Dissolved inert gas (mostly nitrogen) coming out of solution as bubbles when you ascend faster than your tissues can off-gas. At depth you absorb gas under pressure; if the pressure drops too quickly on the way up, that gas forms bubbles in blood and tissue that cause mechanical and inflammatory damage. Fast ascents, missed stops, long or deep dives, repetitive diving, cold and exertion all raise the odds.
What are the symptoms of decompression sickness?
Most often joint or limb pain (the classic 'bends'), unusual fatigue, and skin itching or a blotchy rash for milder Type I. Type II is neurological or cardiopulmonary: tingling, numbness, weakness, difficulty walking, dizziness or vertigo, visual or hearing changes, confusion, or breathing difficulty. Symptoms usually start within minutes to hours, and the large majority within 24 hours of surfacing.
Can decompression sickness kill you?
Yes, though it is uncommon. Severe Type II DCS affecting the spinal cord, brain, inner ear, or heart and lungs can cause permanent injury or, rarely, death. The outlook is good when it is recognised early and treated promptly with oxygen and recompression, which is why fast action matters more than waiting to 'see if it passes'.
How do you prevent decompression sickness?
Ascend slowly, do your safety and decompression stops, and use conservative computer settings. Hydrate, stay warm, avoid hard exertion right after a dive, leave adequate surface intervals, and wait before flying. General fitness and sensible, non-aggressive profiles do the rest. No method removes the risk entirely; it only lowers it.

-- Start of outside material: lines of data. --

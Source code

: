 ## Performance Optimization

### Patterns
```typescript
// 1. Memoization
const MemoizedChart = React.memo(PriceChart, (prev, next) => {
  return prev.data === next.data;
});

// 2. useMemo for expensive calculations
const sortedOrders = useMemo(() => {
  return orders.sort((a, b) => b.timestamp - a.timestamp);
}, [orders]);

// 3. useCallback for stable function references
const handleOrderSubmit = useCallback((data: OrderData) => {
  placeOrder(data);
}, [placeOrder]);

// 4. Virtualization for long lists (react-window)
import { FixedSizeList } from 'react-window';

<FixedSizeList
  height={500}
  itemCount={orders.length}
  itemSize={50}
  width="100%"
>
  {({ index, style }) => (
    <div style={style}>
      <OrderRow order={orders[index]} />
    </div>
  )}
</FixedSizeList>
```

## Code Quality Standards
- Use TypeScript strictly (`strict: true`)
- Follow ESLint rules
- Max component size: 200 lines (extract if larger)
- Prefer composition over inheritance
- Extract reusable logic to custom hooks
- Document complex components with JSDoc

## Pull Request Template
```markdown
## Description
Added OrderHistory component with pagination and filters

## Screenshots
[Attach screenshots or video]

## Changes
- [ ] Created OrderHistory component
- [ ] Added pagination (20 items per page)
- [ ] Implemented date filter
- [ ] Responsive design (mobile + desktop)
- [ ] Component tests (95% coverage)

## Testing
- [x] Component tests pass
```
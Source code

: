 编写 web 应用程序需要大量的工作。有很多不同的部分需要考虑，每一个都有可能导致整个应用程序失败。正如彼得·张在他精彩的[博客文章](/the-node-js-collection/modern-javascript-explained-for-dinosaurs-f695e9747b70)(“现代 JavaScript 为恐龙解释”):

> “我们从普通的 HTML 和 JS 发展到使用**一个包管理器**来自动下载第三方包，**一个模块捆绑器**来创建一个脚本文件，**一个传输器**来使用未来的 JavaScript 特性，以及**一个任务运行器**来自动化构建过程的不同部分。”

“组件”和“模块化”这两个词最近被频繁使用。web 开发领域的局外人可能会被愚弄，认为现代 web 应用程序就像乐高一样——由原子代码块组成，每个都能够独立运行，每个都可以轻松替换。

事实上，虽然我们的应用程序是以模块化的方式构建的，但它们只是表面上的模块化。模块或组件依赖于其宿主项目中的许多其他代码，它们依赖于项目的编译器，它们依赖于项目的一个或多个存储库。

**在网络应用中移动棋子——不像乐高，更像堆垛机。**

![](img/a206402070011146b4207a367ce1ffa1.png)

What is decompression sickness also known as?
The bends, caisson disease, or divers' disease. 'DCS' is the medical abbreviation. Together with arterial gas embolism it falls under the wider umbrella of decompression illness (DCI).
How soon do decompression sickness symptoms appear?
Usually within a few hours of surfacing. About half of cases show within an hour and the large majority within 24 hours. Symptoms that appear or worsen after a dive, especially anything neurological, should be treated as possible DCS until proven otherwise.
How is decompression sickness treated?
First aid is 100% oxygen, lying the diver flat, fluids if they can drink, and an urgent call to a diving emergency line. The definitive treatment is recompression in a hyperbaric chamber, usually on US Navy Treatment Table 6, which shrinks the bubbles and floods the tissues with oxygen. Some divers need more than one treatment, and the sooner it starts the better the recovery.
How long should you wait to fly after diving?
Standard guidance is a minimum of 12 hours after a single no-stop dive, and 18 hours or more after repetitive, multi-day, or decompression diving. Flying drops the cabin pressure below sea level, which can pull lingering dissolved gas out as bubbles, so when in doubt wait longer.
What is the difference between decompression sickness and arterial gas embolism?
Both are decompression illness, but the mechanism differs. DCS is dissolved gas bubbling out of tissues, usually minutes to hours after a dive. Arterial gas embolism is gas forced from a burst lung straight into the arteries, with stroke-like signs within minutes of surfacing, often after a breath-hold ascent. First aid (oxygen, then recompression) overlaps, which is why both are treated urgently.